If you’ve followed me for a while, you know my all-time favorite book is Michael Ondaatje’s The English Patient. Anyone who truly loves this book (or the equally great—albeit different—film) has, at a minimum, become intrigued with one of the settings: the pre-WW2 Libyan Desert. I’m going to start a series of posts that will provide some background information to The English Patient (TEP). This is the first. Also, I should mention that while TEP is a work of fiction, it borrows (steals?) greatly from events and individuals who really existed. The explorers and cartographers of TEP traveled to the Libyan Desert in the early- and late-1930s in search of the “lost oasis” of Zerzura, a mythical city that curiously is said to have existed in one of the harshest stretches of the Libyan Desert.

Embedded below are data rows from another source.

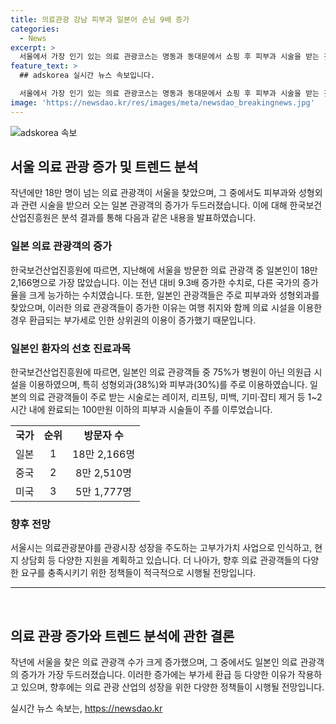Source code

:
 ```yaml
---
title: 의료관광 강남 피부과 일본어 손님 9배 증가
categories:
  - News
excerpt: >
  서울에서 가장 인기 있는 의료 관광코스는 명동과 동대문에서 쇼핑 후 피부과 시술을 받는 것. 지난해 서울을 찾은 일본 의료관광객은 18만2166명으로 9.3배 증가했는데, 이는 중국(8만2510명)과 미국(5만1777명)의 증가율을 능가. 피부과와 성형외과가 인기 진료과목으로, 특히 일본인 의료관광객의 75%가 의원급 시설을 찾아 피부과(30%)와 성형외과(38%)를 선호한다. 100만원 이하의 간단한 피부과 시술이 인기를 끌며, 의료관광 분야가 관광시장 성장을 주도하는 사업이 될 전망이다.
feature_text: >
  ## adskorea 실시간 뉴스 속보입니다.

  서울에서 가장 인기 있는 의료 관광코스는 명동과 동대문에서 쇼핑 후 피부과 시술을 받는 것. 지난해 서울을 찾은 일본 의료관광객은 18만2166명으로 9.3배 증가했는데, 이는 중국(8만2510명)과 미국(5만1777명)의 증가율을 능가. 피부과와 성형외과가 인기 진료과목으로, 특히 일본인 의료관광객의 75%가 의원급 시설을 찾아 피부과(30%)와 성형외과(38%)를 선호한다. 100만원 이하의 간단한 피부과 시술이 인기를 끌며, 의료관광 분야가 관광시장 성장을 주도하는 사업이 될 전망이다.
image: 'https://newsdao.kr/res/images/meta/newsdao_breakingnews.jpg'
---
```


<p><img src="https://newsdao.kr/res/images/meta/newsdao_breakingnews.jpg" alt="adskorea 속보" /></p>

<h2 data-ke-size="size26">서울 의료 관광 증가 및 트렌드 분석</h2>

<p data-ke-size="size16">작년에만 18만 명이 넘는 의료 관광객이 서울을 찾았으며, 그 중에서도 피부과와 성형외과 관련 시술을 받으러 오는 일본 관광객의 증가가 두드러졌습니다. 이에 대해 한국보건산업진흥원은 분석 결과를 통해 다음과 같은 내용을 발표하였습니다.</p>

<h3 data-ke-size="size24">일본 의료 관광객의 증가</h3>

<p data-ke-size="size16">한국보건산업진흥원에 따르면, 지난해에 서울을 방문한 의료 관광객 중 일본인이 18만 2,166명으로 가장 많았습니다. 이는 전년 대비 9.3배 증가한 수치로, 다른 국가의 증가율을 크게 능가하는 수치였습니다. 또한, 일본인 관광객들은 주로 피부과와 성형외과를 찾았으며, 이러한 의료 관광객들이 증가한 이유는 여행 취지와 함께 의료 시설을 이용한 경우 환급되는 부가세로 인한 상위권의 이용이 증가했기 때문입니다.</p>

<h3 data-ke-size="size24">일본인 환자의 선호 진료과목</h3>

<p data-ke-size="size16">한국보건산업진흥원에 따르면, 일본인 의료 관광객들 중 75%가 병원이 아닌 의원급 시설을 이용하였으며, 특히 성형외과(38%)와 피부과(30%)를 주로 이용하였습니다. 일본의 의료 관광객들이 주로 받는 시술로는 레이저, 리프팅, 미백, 기미·잡티 제거 등 1~2시간 내에 완료되는 100만원 이하의 피부과 시술들이 주를 이루었습니다.</p>

<table>
    <tbody>
        <tr>
            <td style="text-align: center; height: 17px;"><b>국가</b></td>
            <td style="text-align: center; height: 17px;"><b>순위</b></td>
            <td style="text-align: center; height: 17px;"><b>방문자 수</b></td>
        </tr>
        <tr>
            <td style="text-align: center; height: 17px;">일본</td>
            <td style="text-align: center; height: 17px;">1</td>
            <td style="text-align: center; height: 17px;">18만 2,166명</td>
        </tr>
        <tr>
            <td style="text-align: center; height: 17px;">중국</td>
            <td style="text-align: center; height: 17px;">2</td>
            <td style="text-align: center; height: 17px;">8만 2,510명</td>
        </tr>
        <tr>
            <td style="text-align: center; height: 17px;">미국</td>
            <td style="text-align: center; height: 17px;">3</td>
            <td style="text-align: center; height: 17px;">5만 1,777명</td>
        </tr>
    </tbody>
</table>

<h3 data-ke-size="size24">향후 전망</h3>

<p data-ke-size="size16">서울시는 의료관광분야를 관광시장 성장을 주도하는 고부가가치 사업으로 인식하고, 현지 상담회 등 다양한 지원을 계획하고 있습니다. 더 나아가, 향후 의료 관광객들의 다양한 요구를 충족시키기 위한 정책들이 적극적으로 시행될 전망입니다.</p>

<hr>

<p data-ke-size="size16">&nbsp;</p>

<h2 data-ke-size="size26">의료 관광 증가와 트렌드 분석에 관한 결론</h2>

<p data-ke-size="size16">작년에 서울을 찾은 의료 관광객 수가 크게 증가했으며, 그 중에서도 일본인 의료 관광객의 증가가 가장 두드러졌습니다. 이러한 증가에는 부가세 환급 등 다양한 이유가 작용하고 있으며, 향후에는 의료 관광 산업의 성장을 위한 다양한 정책들이 시행될 전망입니다.</p>
실시간 뉴스 속보는, <a href="https://newsdao.kr" rel="dofollow">https://newsdao.kr</a>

The discovery of an oasis here, in one of the last unexplored regions on earth, was a call to adventure with the promise of historical immortality for any fraternity of explorers who might find it, as with it they would breathe life and certainty into a people and culture that was rumored to have existed for centuries. More to come. Pictured: 1861 edition of Herodotus’ Histories; March 1933 and April 1939 editions of The Geographical Journal, published by the Royal Geographical Society, London.
“This was love: a string of coincidences that gathered significance and became miracles.”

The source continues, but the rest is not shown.